• Extracted data
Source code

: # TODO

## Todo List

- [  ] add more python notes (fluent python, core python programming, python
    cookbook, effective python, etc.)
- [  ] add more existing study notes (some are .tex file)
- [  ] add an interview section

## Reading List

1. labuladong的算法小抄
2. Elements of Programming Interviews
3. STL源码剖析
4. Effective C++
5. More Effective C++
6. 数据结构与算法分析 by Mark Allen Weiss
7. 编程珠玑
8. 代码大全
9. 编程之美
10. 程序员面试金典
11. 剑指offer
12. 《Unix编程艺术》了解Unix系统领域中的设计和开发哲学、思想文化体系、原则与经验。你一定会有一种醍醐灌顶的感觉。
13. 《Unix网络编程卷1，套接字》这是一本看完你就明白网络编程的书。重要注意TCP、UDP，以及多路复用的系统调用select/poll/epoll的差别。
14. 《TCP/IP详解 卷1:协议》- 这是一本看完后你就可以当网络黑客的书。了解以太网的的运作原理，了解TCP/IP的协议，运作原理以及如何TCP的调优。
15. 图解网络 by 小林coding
...
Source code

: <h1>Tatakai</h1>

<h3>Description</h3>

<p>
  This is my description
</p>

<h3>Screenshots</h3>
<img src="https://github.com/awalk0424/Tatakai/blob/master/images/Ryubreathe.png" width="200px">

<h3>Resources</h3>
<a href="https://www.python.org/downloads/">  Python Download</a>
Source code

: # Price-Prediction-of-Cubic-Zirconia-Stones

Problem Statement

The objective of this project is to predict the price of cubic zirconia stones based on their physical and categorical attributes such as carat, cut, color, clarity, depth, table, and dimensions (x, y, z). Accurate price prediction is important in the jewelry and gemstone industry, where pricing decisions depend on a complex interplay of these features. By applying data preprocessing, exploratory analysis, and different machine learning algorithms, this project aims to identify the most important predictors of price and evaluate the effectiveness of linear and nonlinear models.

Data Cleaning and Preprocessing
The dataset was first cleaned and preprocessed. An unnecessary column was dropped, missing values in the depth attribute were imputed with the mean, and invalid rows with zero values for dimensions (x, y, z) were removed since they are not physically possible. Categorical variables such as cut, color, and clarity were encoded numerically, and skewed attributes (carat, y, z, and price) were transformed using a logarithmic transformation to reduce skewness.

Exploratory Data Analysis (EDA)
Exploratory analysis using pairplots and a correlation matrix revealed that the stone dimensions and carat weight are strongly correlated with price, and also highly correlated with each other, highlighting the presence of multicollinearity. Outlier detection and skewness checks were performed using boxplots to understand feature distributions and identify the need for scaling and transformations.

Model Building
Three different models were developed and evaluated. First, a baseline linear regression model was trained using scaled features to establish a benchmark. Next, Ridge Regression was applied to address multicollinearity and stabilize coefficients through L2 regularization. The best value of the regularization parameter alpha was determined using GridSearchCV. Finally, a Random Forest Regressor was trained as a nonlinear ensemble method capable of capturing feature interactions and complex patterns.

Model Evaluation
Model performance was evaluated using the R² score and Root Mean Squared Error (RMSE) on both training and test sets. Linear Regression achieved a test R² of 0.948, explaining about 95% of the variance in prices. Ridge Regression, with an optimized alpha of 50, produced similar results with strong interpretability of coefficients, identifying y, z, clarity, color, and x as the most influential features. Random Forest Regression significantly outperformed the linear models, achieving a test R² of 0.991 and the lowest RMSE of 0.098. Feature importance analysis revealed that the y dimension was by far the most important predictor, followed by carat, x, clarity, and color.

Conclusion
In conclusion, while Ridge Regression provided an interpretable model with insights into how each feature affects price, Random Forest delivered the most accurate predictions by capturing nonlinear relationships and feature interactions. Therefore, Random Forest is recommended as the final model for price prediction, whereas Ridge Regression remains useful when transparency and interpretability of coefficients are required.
---
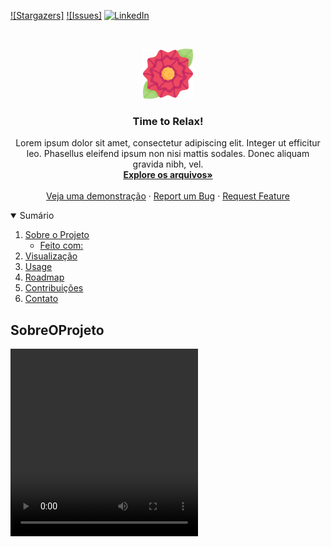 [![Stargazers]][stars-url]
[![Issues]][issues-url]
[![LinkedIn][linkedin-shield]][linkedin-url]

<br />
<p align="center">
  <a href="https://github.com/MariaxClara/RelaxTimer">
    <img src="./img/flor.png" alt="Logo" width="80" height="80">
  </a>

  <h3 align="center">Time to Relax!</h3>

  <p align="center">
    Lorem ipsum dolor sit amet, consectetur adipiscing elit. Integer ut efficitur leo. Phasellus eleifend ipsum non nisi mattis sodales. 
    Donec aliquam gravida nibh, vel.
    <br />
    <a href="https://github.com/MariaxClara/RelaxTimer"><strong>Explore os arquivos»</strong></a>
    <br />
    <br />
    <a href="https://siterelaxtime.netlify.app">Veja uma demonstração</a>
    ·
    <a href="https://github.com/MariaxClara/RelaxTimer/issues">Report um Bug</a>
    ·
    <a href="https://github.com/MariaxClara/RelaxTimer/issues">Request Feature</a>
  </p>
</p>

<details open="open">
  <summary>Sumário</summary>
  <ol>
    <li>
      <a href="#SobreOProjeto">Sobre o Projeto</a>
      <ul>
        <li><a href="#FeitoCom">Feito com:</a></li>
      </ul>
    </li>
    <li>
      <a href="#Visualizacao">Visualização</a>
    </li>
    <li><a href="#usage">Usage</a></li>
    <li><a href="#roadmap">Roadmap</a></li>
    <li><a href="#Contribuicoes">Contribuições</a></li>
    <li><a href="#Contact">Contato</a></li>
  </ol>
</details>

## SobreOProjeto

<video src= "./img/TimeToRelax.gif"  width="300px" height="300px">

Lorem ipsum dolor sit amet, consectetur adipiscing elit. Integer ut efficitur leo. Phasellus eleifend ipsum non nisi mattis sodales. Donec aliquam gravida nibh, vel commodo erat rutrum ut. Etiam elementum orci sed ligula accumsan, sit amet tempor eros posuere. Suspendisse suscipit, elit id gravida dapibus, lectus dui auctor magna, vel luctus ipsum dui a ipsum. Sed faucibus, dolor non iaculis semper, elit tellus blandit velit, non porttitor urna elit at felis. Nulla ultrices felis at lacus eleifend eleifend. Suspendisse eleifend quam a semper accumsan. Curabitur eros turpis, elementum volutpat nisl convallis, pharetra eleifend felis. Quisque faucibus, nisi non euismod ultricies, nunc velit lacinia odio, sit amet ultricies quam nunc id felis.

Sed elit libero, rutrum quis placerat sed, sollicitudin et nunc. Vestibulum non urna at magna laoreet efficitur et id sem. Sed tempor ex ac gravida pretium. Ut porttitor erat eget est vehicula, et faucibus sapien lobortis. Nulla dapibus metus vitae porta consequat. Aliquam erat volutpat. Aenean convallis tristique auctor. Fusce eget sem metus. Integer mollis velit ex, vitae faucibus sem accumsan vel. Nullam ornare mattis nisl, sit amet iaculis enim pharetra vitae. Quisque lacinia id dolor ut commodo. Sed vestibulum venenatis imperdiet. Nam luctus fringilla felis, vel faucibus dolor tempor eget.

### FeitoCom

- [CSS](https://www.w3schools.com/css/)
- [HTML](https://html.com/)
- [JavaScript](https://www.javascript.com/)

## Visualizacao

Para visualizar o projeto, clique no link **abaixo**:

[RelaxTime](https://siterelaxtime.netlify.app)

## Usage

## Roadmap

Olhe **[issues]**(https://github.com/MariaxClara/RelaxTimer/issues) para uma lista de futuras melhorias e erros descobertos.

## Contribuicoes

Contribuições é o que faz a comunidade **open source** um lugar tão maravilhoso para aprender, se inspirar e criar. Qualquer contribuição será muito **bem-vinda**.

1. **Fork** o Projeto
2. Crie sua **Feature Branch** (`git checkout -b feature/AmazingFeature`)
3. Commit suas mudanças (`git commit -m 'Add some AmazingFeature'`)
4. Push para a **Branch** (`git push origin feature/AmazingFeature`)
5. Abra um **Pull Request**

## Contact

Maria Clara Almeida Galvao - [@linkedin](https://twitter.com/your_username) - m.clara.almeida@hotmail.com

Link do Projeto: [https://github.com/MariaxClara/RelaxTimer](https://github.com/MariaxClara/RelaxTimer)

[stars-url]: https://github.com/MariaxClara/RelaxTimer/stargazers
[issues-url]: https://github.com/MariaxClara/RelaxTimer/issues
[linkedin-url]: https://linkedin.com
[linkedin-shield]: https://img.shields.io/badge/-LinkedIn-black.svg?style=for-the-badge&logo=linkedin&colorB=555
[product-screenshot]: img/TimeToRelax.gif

• What is expected
Look above for the line containing "[issues-url]: https://github.com/MariaxClara/RelaxTimer/issues". Output from there through the line containing "[product-screenshot]: img/TimeToRelax.gif", exactly and inclusively.

• Exercise answer
[issues-url]: https://github.com/MariaxClara/RelaxTimer/issues
[linkedin-url]: https://linkedin.com
[linkedin-shield]: https://img.shields.io/badge/-LinkedIn-black.svg?style=for-the-badge&logo=linkedin&colorB=555
[product-screenshot]: img/TimeToRelax.gif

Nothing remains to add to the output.